River Uses
The water in the Chattahoochee Basin is used for public and industrial supply, irrigation, power generation, navigation, and recreation. Surface water is the primary water source in the Piedmont Province of the ACF Basin because groundwater yields from crystalline rock aquifers are low.
Drinking Water: The Chattahoochee River system provides drinking water for about 3.5 million people, including 70% of the people in metro Atlanta (approximately 450 million gallons per day). Water withdrawals are by public or private suppliers and are delivered for domestic, industrial, and commercial use.
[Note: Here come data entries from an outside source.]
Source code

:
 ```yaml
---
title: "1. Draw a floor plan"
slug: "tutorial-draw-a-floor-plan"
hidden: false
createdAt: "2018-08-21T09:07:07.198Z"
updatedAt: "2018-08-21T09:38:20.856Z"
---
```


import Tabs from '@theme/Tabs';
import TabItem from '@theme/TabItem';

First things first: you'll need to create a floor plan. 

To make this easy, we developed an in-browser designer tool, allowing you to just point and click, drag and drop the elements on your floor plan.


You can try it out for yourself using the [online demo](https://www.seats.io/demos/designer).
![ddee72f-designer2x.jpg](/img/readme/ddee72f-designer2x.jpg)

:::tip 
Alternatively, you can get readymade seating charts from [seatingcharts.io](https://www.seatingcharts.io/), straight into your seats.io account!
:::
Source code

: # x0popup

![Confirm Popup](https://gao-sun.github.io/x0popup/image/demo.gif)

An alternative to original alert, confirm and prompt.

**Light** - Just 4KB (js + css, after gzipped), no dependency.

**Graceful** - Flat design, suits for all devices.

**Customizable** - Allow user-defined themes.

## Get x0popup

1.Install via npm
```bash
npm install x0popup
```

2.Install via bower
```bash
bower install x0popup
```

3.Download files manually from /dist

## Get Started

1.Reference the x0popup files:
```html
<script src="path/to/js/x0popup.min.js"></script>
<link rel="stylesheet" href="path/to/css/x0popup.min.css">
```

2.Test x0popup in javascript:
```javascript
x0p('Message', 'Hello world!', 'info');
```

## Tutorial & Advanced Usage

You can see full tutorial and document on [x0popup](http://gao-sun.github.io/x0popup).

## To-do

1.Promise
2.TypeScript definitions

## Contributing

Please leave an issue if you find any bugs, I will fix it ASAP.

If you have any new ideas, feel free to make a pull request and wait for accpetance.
Wastewater Assimilation: The River carries away, and assimilates, our treated wastewater, however, it is challenged to handle increasing volumes because of its small size, as it flows through metro Atlanta. Approximately 100 public and private wastewater treatment plants discharge more than 250 million gallons per day into the upper Chattahoochee Basin.
Agriculture: The Basin’s forest cover consists chiefly of second-growth hardwoods and planted pine. Timber is the leading cash crop in the Basin. Total farmland in the Basin has decreased since the 1970s, however, poultry production has been increasing during that same period. Crops with the largest harvested acreage include peanuts, corn, soybeans, and cotton.
Recreation: Because of proximity to the largest metropolitan area in the Southeast, the reservoirs, rivers, and streams of the ACF Basin are heavily used for recreation. In the upper Chattahoochee Basin, this includes Lake Lanier—the most highly visited Corps impoundment in the country, a cold-water trout fishery below Buford Dam within a federal park, and West Point Lake, downstream of Atlanta.
Power: Power generation is the single largest water use. Sixteen of the Basin’s 22 power generating plants are located along the mainstem of the Chattahoochee River. The first power-generating dam, the Eagle-Phenix Dam near Columbus, was originally constructed in 1834 and reconstructed in 1865 to provide hydropower to the mills.
Navigation: Navigation has been an historical use of the waterways of the ACF Basin from Apalachicola Bay to the Fall Line (Columbus). A series of three navigation locks and dams are operated by the U.S. Army Corps of Engineers. In 1946, authorization was provided for the maintenance of a 9-foot deep and 100-foot channel from the mouth of the Apalachicola River to Columbus.